Diners occupy a specific place in the Jersey imagination. One’s connection to a diner isn’t just about food, though that’s part of it. Sitting in a pleather booth, attachments are forged in sugar and salt. There are over-easy eggs and short-stack pancakes, served the same way every time. There are Greek omelets, cheese fries and French dips, savory just like you need them to be. Somewhere along the way, those dishes become part of who we are.

More than that, diner love is about a human experience. It’s a welcome greeting from a friendly face. You know each other, but you don’t. It’s the right kind of distance. Diner love is nodding to neighbors as you walk to your table, then making coffee rings on paper placemats at midnight.

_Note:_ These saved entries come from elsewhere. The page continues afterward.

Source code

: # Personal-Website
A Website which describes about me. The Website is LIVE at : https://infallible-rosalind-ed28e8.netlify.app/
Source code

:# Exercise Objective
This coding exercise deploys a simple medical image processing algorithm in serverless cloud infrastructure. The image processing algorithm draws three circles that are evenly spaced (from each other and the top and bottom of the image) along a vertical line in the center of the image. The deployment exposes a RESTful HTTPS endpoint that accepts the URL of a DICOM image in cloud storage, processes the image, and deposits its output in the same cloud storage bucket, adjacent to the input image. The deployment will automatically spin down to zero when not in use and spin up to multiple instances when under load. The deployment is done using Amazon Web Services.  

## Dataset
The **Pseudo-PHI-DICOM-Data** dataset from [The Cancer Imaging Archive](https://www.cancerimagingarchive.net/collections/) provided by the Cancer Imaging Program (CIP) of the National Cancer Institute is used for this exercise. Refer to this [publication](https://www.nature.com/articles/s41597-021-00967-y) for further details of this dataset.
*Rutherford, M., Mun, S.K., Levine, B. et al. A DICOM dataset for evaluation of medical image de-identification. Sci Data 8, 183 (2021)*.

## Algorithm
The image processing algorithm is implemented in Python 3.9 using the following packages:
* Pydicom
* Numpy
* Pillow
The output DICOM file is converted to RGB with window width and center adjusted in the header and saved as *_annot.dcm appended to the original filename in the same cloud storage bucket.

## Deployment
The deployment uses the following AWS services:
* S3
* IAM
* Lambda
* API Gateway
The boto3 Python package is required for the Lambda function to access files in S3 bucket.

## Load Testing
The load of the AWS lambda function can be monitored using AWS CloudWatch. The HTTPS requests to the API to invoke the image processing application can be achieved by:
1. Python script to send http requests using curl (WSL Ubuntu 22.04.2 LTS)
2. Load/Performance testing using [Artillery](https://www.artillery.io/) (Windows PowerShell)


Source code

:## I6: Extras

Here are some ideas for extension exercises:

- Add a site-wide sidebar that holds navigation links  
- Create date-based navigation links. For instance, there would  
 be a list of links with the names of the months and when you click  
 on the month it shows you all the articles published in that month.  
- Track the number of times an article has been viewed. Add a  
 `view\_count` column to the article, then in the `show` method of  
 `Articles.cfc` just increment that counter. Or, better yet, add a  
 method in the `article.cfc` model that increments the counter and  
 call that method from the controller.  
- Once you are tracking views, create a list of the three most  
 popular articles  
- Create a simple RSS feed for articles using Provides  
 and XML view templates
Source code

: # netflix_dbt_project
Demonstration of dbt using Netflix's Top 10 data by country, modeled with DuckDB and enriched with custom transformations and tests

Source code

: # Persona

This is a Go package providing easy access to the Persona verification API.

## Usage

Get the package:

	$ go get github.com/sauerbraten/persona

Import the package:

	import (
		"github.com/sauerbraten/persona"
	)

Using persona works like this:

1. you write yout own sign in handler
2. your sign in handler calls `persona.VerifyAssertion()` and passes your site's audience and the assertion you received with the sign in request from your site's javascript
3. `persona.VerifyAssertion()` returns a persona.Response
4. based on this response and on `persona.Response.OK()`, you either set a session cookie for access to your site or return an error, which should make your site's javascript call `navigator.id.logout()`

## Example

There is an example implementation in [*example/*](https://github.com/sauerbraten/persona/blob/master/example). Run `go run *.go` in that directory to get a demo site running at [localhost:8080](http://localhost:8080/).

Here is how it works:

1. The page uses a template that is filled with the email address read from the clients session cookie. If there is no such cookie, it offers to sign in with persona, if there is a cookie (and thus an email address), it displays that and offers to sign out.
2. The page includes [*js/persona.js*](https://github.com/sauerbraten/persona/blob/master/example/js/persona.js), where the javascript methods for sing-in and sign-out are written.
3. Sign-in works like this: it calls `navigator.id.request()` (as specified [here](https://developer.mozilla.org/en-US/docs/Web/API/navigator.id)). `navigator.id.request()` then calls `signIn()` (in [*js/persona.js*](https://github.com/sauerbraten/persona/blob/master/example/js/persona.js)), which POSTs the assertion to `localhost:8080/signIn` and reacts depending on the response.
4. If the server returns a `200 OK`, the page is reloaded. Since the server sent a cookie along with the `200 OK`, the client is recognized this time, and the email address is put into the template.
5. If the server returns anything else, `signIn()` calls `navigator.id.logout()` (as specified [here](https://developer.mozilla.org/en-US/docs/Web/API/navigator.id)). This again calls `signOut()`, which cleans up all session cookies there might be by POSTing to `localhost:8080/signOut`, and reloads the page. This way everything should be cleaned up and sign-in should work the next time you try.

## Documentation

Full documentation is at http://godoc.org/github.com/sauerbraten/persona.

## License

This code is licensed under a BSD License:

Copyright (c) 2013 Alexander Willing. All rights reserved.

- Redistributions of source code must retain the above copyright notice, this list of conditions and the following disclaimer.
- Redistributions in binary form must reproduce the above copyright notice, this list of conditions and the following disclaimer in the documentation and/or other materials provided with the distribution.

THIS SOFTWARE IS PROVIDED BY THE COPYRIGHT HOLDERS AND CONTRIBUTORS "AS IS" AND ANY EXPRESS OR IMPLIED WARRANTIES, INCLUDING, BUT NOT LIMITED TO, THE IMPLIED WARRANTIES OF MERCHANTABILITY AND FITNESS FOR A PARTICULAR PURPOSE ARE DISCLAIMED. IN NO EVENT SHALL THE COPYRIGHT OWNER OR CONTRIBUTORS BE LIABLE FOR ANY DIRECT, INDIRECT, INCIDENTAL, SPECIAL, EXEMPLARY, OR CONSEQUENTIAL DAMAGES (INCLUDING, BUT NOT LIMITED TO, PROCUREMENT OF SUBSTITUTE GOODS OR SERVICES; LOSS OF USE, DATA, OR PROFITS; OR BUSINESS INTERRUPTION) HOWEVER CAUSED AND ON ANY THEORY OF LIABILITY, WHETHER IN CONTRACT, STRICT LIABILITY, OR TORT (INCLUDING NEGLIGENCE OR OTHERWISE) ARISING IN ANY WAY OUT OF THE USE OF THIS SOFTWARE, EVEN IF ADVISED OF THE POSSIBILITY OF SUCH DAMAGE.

Returning to a diner that has been lost to time, then, is like going back to a childhood neighborhood you haven’t seen in decades. Maybe your house is still there, but it’s canary yellow instead of green. Maybe it’s gone, replaced by “luxury” townhomes. In high school, Olga’s was an obligatory stop when we’d drive from Barnegat to Philly for concerts. Pulling into the parking lot, there was something about that cursive red font, the word diner scrawled across a changeable sky. My now husband Keith and I were deep in “dating round one,” as he calls it. We’d laugh and stuff our faces and feel the stir of late nights far from home.

Olga's Diner

The last glimpse of the old Olga’s Diner. Photo by Jenn Hall

Nostalgia dies hard. So, it took me months to visit the new Olga’s Diner, a technically unrelated business about a mile from the original. Paying homage in that red cursive font, it seeks to rekindle that old Olga’s magic—and in many ways, it does. The scent of dark roast coffee still hits you the moment you walk through the door. The pastry case is full of treats, piped tufts of meringue reaching skyscraper tall. The menu is expansive, if upgraded with a vegan section.

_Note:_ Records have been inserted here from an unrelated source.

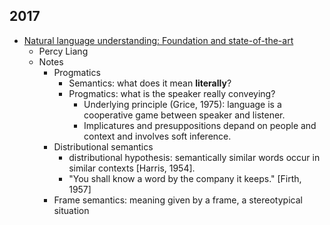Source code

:## 2017
* [Natural language understanding: Foundation and state-of-the-art](https://www.youtube.com/watch?v=mhHfnhh-pB4)
  - Percy Liang
  - Notes
    - Progmatics
      - Semantics: what does it mean **literally**?
      - Progmatics: what is the speaker really conveying?
        * Underlying principle (Grice, 1975): language is a cooperative game between speaker and listener.
        * Implicatures and presuppositions depand on people and context and involves soft inference.
    - Distributional semantics
      - distributional hypothesis: semantically similar words occur in similar contexts [Harris, 1954].
      - "You shall know a word by the company it keeps." [Firth, 1957]
    - Frame semantics: meaning given by a frame, a stereotypical situation
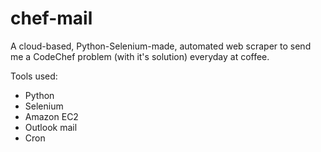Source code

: # chef-mail

A cloud-based, Python-Selenium-made, automated web scraper to send me a CodeChef problem (with it's solution) everyday at coffee.

Tools used:
- Python
- Selenium
- Amazon EC2
- Outlook mail
- Cron
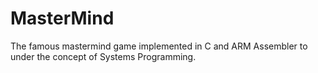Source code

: # MasterMind
The famous mastermind game implemented in C and ARM Assembler to under the concept of Systems Programming.
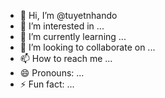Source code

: - 👋 Hi, I’m @tuyetnhando
- 👀 I’m interested in ...
- 🌱 I’m currently learning ...
- 💞️ I’m looking to collaborate on ...
- 📫 How to reach me ...
- 😄 Pronouns: ...
- ⚡ Fun fact: ...

<!---
tuyetnhando/tuyetnhando is a ✨ special ✨ repository because its `README.md` (this file) appears on your GitHub profile.
You can click the Preview link to take a look at your changes.
--->

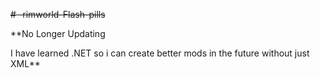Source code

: ~~# -rimworld-Flash-pills~~

**No Longer Updating

I have learned .NET so i can create better mods in the future without just XML**
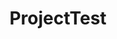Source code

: ---
title: ProjectTest
status: Active
display: true
description: description
github: false
appstore: false
playstore: false
githubURL: 
appstoreURL: 
playstoreURL:
---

Yet for all of the echoes, this is a different place. Maybe that’s okay. The Olga’s this replaces (our Olga’s) was technically the diner’s third location, its lineage stretching back to Camden in the 1940s. “It never even occurred to me that there would have been an Olga’s before it,” my husband said, recounting how he and a friend once skipped school to drive there for a WMMR live broadcast before a Rush show. “We weren’t going to the show. We went to Olga’s and announced on the radio that we skipped school for it. In retrospect…not the best plan.”

Olga's Diner
Olga's Diner biscuits and gravy special. Photo by Keith Shaw
Olga's Diner
Olga's Diner feast. Photo by Jenn Hall
Olga's Diner
Olga's Diner pastry case. Photo by Jenn Hall

New Olga’s is a new kind of diner, as if the old space was reimagined in Vegas or AC. Recessed lighting in the ceiling cycles from red tones to blue. Retro lamps and wall-to-wall windows fill the room with bright light. At first, that newness made me apprehensive, as did an electronica soundtrack that intersected oddly with the Sunday after-church crowd. As we settled in, however, the musical vibe skewed ’80s (Hall and Oates, Tears for Fears, Wham!), folks lined up at the register, and our sweet server Hellen brought us thick white mugs of Lacas coffee. I relaxed. It may be repackaged, but Olga’s reincarnated hits plenty of diner high notes.

Given the nature of this visit, I obviously ordered like I was 16. The prime rib sandwich in the “hand-crafted” section is essentially an upgraded French dip, steamy side of bouillon included. Fries were crisp, the horseradish sauced popped, and provolone melted off a sesame roll tinged dark by the broiler. It was all too much, exactly how I wanted it to be. The sandwich also reminded me that I am, sadly, no longer 16. I couldn’t finish it—not even close.

Little touches in the kitchen make a difference. The home fries with my husband’s biscuits and gravy special were par-cooked before they were fried, rendering a kind balance between soft and golden-crispy. The white gravy had a whisper of sweetness that offset the savory sausage. Even the vegetable medley that we ordered in a flimsy attempt at virtue was sautéed lightly in garlic and olive oil, not steamed into mush.

In no time, we were carb-loading and laughing planning a next visit. A new Olga’s tradition was even born. If you add just the right amount of half-and-half to your coffee, it’s possible to perfectly match the caramel tone of the pleather booth. Food meets art.

Before the Olga’s at the Route 73 circle was demolished, I visited with a camera. In a parking lot full of broken glass, I caught my last view of that fading red script, parts of broken and revealing the bare lightbulbs behind it. It was bittersweet, the way memory can be. Yet I leave the new Olga’s hopeful that it will endure and carve its way into the psyche of a new generation.

Olga’s Diner; 200 NJ Route 73 N., Marlton; 856-452-5966; Open Sunday-Thursday 7a.m.-10p.m., Friday-Saturday 7a.m.-11p.m.